## To do:
A verbatim reprint of the records below is what this exercise asks for.
===== Stored data
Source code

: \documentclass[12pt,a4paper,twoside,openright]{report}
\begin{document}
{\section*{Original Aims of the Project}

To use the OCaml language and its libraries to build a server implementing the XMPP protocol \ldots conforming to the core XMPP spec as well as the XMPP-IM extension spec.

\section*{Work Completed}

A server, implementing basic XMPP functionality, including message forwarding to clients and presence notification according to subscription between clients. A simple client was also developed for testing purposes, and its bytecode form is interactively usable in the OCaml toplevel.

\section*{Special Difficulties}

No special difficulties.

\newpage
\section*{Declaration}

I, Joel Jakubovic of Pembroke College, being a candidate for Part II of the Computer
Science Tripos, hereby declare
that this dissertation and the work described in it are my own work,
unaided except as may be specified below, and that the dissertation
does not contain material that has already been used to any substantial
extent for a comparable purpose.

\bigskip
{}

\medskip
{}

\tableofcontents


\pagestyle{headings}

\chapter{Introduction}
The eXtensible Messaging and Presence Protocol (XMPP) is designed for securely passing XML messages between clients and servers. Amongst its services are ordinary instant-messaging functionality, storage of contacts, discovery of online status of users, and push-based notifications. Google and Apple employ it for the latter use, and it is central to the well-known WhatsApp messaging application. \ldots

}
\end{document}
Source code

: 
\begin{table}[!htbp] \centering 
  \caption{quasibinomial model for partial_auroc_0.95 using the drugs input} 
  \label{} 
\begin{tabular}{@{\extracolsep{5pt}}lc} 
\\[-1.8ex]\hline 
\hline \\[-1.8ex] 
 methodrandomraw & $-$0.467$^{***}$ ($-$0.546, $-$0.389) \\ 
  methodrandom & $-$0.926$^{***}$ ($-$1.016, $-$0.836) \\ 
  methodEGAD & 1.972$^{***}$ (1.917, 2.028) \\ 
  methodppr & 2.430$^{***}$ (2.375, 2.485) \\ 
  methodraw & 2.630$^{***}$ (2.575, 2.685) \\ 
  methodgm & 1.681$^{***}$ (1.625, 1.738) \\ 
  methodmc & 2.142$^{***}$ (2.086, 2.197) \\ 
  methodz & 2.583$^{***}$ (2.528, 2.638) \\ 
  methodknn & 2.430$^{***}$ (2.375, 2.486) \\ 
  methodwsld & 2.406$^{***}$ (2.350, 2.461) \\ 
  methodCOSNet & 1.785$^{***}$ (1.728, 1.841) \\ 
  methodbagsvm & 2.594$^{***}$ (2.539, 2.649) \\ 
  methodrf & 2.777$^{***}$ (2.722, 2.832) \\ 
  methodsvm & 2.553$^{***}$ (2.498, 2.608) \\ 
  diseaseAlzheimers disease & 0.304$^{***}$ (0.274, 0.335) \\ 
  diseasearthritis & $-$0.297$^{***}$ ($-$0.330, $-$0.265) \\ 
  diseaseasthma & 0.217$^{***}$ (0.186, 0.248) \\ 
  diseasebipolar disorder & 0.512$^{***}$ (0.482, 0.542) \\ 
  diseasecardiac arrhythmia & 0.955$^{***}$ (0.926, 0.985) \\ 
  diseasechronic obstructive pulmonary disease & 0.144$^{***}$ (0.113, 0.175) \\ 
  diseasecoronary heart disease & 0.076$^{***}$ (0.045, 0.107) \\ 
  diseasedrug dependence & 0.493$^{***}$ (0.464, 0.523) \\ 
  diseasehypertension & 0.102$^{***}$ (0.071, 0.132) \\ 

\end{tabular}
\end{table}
==========
## Solution to the exercise:
Source code

: \documentclass[12pt,a4paper,twoside,openright]{report}
\begin{document}
{\section*{Original Aims of the Project}

To use the OCaml language and its libraries to build a server implementing the XMPP protocol \ldots conforming to the core XMPP spec as well as the XMPP-IM extension spec.

\section*{Work Completed}

A server, implementing basic XMPP functionality, including message forwarding to clients and presence notification according to subscription between clients. A simple client was also developed for testing purposes, and its bytecode form is interactively usable in the OCaml toplevel.

\section*{Special Difficulties}

No special difficulties.

\newpage
\section*{Declaration}

I, Joel Jakubovic of Pembroke College, being a candidate for Part II of the Computer
Science Tripos, hereby declare
that this dissertation and the work described in it are my own work,
unaided except as may be specified below, and that the dissertation
does not contain material that has already been used to any substantial
extent for a comparable purpose.

\bigskip
{}

\medskip
{}

\tableofcontents


\pagestyle{headings}

\chapter{Introduction}
The eXtensible Messaging and Presence Protocol (XMPP) is designed for securely passing XML messages between clients and servers. Amongst its services are ordinary instant-messaging functionality, storage of contacts, discovery of online status of users, and push-based notifications. Google and Apple employ it for the latter use, and it is central to the well-known WhatsApp messaging application. \ldots

}
\end{document}
Source code

: 
\begin{table}[!htbp] \centering 
  \caption{quasibinomial model for partial_auroc_0.95 using the drugs input} 
  \label{} 
\begin{tabular}{@{\extracolsep{5pt}}lc} 
\\[-1.8ex]\hline 
\hline \\[-1.8ex] 
 methodrandomraw & $-$0.467$^{***}$ ($-$0.546, $-$0.389) \\ 
  methodrandom & $-$0.926$^{***}$ ($-$1.016, $-$0.836) \\ 
  methodEGAD & 1.972$^{***}$ (1.917, 2.028) \\ 
  methodppr & 2.430$^{***}$ (2.375, 2.485) \\ 
  methodraw & 2.630$^{***}$ (2.575, 2.685) \\ 
  methodgm & 1.681$^{***}$ (1.625, 1.738) \\ 
  methodmc & 2.142$^{***}$ (2.086, 2.197) \\ 
  methodz & 2.583$^{***}$ (2.528, 2.638) \\ 
  methodknn & 2.430$^{***}$ (2.375, 2.486) \\ 
  methodwsld & 2.406$^{***}$ (2.350, 2.461) \\ 
  methodCOSNet & 1.785$^{***}$ (1.728, 1.841) \\ 
  methodbagsvm & 2.594$^{***}$ (2.539, 2.649) \\ 
  methodrf & 2.777$^{***}$ (2.722, 2.832) \\ 
  methodsvm & 2.553$^{***}$ (2.498, 2.608) \\ 
  diseaseAlzheimers disease & 0.304$^{***}$ (0.274, 0.335) \\ 
  diseasearthritis & $-$0.297$^{***}$ ($-$0.330, $-$0.265) \\ 
  diseaseasthma & 0.217$^{***}$ (0.186, 0.248) \\ 
  diseasebipolar disorder & 0.512$^{***}$ (0.482, 0.542) \\ 
  diseasecardiac arrhythmia & 0.955$^{***}$ (0.926, 0.985) \\ 
  diseasechronic obstructive pulmonary disease & 0.144$^{***}$ (0.113, 0.175) \\ 
  diseasecoronary heart disease & 0.076$^{***}$ (0.045, 0.107) \\ 
  diseasedrug dependence & 0.493$^{***}$ (0.464, 0.523) \\ 
  diseasehypertension & 0.102$^{***}$ (0.071, 0.132) \\ 

\end{tabular}
\end{table}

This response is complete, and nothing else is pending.